Era Charles Laughton un espectáculo en sí mismo: grande, robusto, lleno de fuerza, con una sensación de seguridad personal que lo hinchaba aún más, a pesar de su borrachera. Pero lo que más impresionó al pintor era que avanzaba hacia él con dos cuadros, uno en cada mano, sin dejar de hablar e interrogarlo con aire dominante, casi agresivo: “How much, sir? How much? How much do you want?”.

En aquella época Siqueiros estaba agobiado por graves conflictos económicos y aún tenía dificultades para vender su producción. De momento no supo qué contestar: “Si cobro mucho —se dijo— a lo mejor me dice que no; pero si cobro poco y él pensaba darme mucho más, viviré, sin saberlo, una desgracia”. Dudley Murphy, atrás del obeso inglés, le decía con señas: “Súbele… súbele…” Animado por sus gestos, cerró los ojos y propuso una suma que le pareció excesiva. Estaba emocionado y sin duda Laughton lo advirtió. “One thousand dollars each”. Entonces escuchó algo que lo dejó frío: “¡No, no!” Era una voz estentórea, como si el alma del actor surgiera poderosa de esos dos vocablos. Fue una negativa rotunda e inapelable, que Siqueiros percibió como la condena que se pronuncia contra un hombre a quien se ha juzgado no con equidad sino con odio. “Two thousand dollars each!”, le gritó entonces. Y para que no hubiera duda sacó la chequera de la bolsa interior de su saco y suscribió la suma global, con las rodillas en la alfombra y el cuerpo inclinado sobre una mesa en que se amontonaban copas y botellas.

Ya con el documento en la bolsa, Siqueiros simuló indiferencia y con un vaso de huisqui en la mano se dedicó a observar. Eufórico, mucho más que en el mejor momento de una borrachera feliz, lamentó que Charles Chaplin permaneciera callado y casi sin beber.
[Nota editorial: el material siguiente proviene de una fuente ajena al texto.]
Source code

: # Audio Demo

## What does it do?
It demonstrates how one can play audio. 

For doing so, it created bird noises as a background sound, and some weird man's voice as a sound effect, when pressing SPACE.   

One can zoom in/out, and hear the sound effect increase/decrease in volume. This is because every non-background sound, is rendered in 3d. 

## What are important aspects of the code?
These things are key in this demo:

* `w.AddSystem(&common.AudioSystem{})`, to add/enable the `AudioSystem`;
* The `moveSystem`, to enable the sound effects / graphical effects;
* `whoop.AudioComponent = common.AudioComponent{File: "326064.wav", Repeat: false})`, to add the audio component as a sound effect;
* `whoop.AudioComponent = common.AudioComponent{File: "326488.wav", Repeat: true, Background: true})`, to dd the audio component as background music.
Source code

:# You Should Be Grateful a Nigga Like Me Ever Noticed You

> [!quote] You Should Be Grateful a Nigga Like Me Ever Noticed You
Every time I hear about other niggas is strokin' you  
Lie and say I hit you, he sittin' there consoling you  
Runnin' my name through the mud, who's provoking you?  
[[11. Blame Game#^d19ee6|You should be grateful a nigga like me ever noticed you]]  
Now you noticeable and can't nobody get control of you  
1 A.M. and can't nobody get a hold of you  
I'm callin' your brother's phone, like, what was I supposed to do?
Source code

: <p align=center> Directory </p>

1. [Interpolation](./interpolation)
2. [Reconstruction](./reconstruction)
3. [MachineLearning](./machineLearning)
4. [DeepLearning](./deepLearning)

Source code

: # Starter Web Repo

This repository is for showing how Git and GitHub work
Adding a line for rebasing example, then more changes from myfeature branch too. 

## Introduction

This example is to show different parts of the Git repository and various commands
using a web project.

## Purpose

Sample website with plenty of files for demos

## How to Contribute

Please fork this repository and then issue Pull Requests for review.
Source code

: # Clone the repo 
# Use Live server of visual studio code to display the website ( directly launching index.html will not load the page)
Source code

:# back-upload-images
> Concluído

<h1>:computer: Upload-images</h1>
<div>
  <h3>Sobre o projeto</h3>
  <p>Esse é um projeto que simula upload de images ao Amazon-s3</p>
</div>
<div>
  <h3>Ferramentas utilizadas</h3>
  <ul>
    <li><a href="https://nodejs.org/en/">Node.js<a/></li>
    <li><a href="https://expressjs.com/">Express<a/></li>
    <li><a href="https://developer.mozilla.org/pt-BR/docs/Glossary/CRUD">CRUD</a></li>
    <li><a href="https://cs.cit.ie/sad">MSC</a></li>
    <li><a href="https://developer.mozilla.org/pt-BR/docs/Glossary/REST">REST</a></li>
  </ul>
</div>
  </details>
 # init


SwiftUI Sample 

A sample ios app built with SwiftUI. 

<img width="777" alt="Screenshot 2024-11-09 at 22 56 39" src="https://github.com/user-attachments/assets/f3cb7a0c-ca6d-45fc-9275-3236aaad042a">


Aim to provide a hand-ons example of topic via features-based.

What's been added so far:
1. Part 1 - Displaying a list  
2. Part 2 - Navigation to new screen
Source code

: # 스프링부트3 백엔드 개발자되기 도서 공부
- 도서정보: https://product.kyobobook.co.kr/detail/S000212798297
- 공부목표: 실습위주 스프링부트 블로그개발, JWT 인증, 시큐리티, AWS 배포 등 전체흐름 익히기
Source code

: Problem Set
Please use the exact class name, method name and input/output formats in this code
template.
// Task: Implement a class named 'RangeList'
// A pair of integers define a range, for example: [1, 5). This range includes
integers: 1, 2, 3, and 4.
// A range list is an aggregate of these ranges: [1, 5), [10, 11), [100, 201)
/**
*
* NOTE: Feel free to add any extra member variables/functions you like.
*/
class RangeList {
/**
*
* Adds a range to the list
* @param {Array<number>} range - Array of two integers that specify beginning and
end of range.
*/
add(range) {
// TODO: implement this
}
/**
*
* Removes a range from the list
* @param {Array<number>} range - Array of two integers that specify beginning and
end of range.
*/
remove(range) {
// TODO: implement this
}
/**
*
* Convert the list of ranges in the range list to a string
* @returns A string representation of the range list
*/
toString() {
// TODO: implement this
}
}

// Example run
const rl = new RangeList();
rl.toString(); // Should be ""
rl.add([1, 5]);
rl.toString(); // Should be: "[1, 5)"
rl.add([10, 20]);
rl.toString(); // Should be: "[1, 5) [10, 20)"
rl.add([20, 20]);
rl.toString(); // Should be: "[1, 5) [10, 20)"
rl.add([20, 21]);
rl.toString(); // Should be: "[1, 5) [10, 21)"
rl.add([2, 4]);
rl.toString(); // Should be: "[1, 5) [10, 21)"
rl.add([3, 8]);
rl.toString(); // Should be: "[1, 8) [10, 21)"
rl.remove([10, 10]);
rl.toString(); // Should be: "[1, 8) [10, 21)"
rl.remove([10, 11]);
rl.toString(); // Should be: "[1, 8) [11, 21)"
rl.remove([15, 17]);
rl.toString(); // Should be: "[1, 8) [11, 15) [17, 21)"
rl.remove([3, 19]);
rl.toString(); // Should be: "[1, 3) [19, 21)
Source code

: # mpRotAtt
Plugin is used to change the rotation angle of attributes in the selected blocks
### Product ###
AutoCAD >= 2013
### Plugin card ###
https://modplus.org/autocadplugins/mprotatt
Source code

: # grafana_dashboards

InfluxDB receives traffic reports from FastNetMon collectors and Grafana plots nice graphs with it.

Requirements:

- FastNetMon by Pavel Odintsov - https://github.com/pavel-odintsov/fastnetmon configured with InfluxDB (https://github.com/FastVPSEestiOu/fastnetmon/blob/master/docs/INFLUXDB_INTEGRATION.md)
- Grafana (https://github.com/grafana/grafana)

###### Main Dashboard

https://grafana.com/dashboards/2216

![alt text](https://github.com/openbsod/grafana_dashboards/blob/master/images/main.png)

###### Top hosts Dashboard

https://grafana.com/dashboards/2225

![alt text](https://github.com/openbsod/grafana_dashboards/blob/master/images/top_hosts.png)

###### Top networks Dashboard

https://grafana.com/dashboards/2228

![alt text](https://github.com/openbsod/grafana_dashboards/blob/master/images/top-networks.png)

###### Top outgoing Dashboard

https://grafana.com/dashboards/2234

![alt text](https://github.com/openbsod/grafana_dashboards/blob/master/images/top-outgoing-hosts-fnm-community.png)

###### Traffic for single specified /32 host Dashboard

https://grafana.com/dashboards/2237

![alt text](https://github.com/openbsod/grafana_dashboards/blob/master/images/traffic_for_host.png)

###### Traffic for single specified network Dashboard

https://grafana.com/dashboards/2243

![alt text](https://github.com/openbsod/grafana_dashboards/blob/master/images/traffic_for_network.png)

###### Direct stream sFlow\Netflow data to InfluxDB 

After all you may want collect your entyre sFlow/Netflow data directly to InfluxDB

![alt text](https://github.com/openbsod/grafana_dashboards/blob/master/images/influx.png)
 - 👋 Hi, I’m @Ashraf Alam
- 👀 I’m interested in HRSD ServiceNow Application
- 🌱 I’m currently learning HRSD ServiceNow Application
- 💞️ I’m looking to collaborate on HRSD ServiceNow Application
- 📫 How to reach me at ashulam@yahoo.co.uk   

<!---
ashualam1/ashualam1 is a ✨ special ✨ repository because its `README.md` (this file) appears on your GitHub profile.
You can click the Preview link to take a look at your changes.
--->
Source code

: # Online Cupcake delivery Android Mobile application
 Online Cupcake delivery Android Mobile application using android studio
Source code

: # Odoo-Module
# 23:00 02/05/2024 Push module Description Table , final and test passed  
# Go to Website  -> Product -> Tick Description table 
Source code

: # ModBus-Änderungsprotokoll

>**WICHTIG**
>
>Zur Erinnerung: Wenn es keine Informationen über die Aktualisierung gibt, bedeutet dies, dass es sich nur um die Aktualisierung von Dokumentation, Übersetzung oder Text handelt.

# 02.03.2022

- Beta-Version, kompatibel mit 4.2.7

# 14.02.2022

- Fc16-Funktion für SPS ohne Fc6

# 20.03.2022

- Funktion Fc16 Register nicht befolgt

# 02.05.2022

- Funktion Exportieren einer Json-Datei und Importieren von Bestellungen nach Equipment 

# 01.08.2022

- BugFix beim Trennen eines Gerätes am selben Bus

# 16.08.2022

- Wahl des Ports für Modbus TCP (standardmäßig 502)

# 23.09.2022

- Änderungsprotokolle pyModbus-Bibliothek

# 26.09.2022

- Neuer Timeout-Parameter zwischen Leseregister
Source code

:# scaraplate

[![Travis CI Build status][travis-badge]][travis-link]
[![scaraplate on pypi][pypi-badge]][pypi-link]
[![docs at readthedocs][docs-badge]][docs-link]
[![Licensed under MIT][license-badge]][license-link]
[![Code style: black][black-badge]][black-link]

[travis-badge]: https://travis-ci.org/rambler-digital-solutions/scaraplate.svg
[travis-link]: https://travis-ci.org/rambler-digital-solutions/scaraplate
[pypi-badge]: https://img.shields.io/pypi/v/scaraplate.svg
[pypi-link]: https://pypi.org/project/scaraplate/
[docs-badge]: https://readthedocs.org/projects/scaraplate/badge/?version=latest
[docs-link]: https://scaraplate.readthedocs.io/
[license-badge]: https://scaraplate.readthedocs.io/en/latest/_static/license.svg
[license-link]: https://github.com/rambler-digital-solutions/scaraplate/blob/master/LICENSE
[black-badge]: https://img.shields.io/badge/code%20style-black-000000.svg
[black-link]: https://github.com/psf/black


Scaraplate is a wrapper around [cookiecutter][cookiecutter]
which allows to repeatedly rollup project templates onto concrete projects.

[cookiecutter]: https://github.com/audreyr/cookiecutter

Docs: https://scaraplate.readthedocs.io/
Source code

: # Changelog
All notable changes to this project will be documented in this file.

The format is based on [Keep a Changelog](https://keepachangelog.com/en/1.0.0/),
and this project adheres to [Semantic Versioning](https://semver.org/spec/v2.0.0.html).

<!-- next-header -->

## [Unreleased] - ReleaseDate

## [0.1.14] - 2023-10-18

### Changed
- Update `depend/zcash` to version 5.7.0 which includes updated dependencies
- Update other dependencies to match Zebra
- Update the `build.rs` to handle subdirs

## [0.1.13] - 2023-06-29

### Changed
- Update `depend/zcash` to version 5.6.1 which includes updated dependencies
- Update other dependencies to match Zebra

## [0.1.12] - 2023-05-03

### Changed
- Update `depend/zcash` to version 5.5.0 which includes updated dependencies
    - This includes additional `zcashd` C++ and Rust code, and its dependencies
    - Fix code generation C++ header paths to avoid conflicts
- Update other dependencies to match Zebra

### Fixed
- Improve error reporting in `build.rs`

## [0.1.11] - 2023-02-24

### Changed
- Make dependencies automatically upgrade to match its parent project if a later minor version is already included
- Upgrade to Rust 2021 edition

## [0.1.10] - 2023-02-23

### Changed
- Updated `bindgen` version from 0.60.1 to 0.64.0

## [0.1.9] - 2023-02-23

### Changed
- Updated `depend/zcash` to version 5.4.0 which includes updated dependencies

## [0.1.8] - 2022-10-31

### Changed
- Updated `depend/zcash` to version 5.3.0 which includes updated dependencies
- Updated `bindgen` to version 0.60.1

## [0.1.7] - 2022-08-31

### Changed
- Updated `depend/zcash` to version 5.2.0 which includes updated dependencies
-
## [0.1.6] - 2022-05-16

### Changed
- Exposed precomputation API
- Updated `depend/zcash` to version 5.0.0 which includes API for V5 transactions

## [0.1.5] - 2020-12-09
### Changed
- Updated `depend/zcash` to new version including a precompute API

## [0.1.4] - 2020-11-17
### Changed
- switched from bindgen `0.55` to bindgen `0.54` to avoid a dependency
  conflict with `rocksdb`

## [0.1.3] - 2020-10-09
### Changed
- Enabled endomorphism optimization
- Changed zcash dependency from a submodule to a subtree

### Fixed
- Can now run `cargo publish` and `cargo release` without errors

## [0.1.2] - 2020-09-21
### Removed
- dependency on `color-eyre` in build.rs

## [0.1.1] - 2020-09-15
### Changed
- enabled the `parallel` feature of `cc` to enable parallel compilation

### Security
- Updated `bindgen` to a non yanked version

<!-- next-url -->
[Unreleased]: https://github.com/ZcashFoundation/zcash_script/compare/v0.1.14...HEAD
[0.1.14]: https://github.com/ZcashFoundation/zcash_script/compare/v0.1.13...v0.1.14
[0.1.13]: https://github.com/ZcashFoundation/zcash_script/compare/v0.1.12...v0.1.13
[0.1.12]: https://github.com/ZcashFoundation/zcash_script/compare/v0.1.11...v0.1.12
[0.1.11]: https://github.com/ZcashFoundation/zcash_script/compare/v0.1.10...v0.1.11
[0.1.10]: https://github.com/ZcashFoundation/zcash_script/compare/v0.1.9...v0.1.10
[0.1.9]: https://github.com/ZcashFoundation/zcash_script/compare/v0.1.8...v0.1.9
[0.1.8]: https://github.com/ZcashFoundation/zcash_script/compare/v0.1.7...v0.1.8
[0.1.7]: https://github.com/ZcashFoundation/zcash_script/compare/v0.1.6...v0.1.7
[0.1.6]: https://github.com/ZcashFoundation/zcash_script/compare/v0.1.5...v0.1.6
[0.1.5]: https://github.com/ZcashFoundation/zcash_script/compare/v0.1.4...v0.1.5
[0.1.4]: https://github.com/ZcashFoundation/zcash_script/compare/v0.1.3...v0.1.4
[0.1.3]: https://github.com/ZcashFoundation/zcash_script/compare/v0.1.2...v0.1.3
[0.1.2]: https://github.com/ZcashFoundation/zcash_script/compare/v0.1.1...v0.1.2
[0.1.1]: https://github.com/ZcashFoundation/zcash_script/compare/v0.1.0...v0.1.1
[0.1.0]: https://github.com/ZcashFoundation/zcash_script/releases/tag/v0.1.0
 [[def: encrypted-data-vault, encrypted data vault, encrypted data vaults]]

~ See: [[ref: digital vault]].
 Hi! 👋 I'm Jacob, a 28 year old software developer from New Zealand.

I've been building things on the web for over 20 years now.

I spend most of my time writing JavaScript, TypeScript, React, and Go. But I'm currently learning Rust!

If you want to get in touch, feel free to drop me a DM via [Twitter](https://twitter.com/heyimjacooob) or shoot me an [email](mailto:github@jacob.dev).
Sólo de vez en cuando se llevaba la copa a los labios y sólo de vez en cuando hablaba de México y se expresaba con frases admirativas de Diego Rivera, a quien había conocido en París en 1919.

Al despedirse, Dudley Murphy quiso redondear el negocio y le preguntó a Charles Chaplin, no sin malicia, por qué no adquiría, al igual que Laughton, algún cuadro. El pintor temió una escena embarazosa, que el gran actor, viéndose atrapado, condescendiera y comprase alguna obra para escapar elegantemente del lazo tendido. Pero no ocurrió lo uno ni lo otro. Chaplin, con una sonrisa que no era sólo cordial, sino casi amorosa, después de señalar con un gesto a su colega inglés, le dijo:

“Este hombre es extraordinario en todo. Lo es en el cine, lo es como amigo y, naturalmente, en su juicio pictórico. A mí me ha sorprendido esta noche una vez más. Tuvo el acierto de elegir dos cuadros, exactamente los que a mí más me gustaban y que, de no haberse anticipado, sin duda me los habría llevado a casa en este mismo momento. Ah, este Laughton siempre le lleva a uno la delantera”.

Y se marchó, ufano y victorioso…




* Scherer García, Julio (2005) "Laughton, Chaplin, Marlene", En Siqueiros, La piel y la entraña, FCE: México. Pág. 31-33.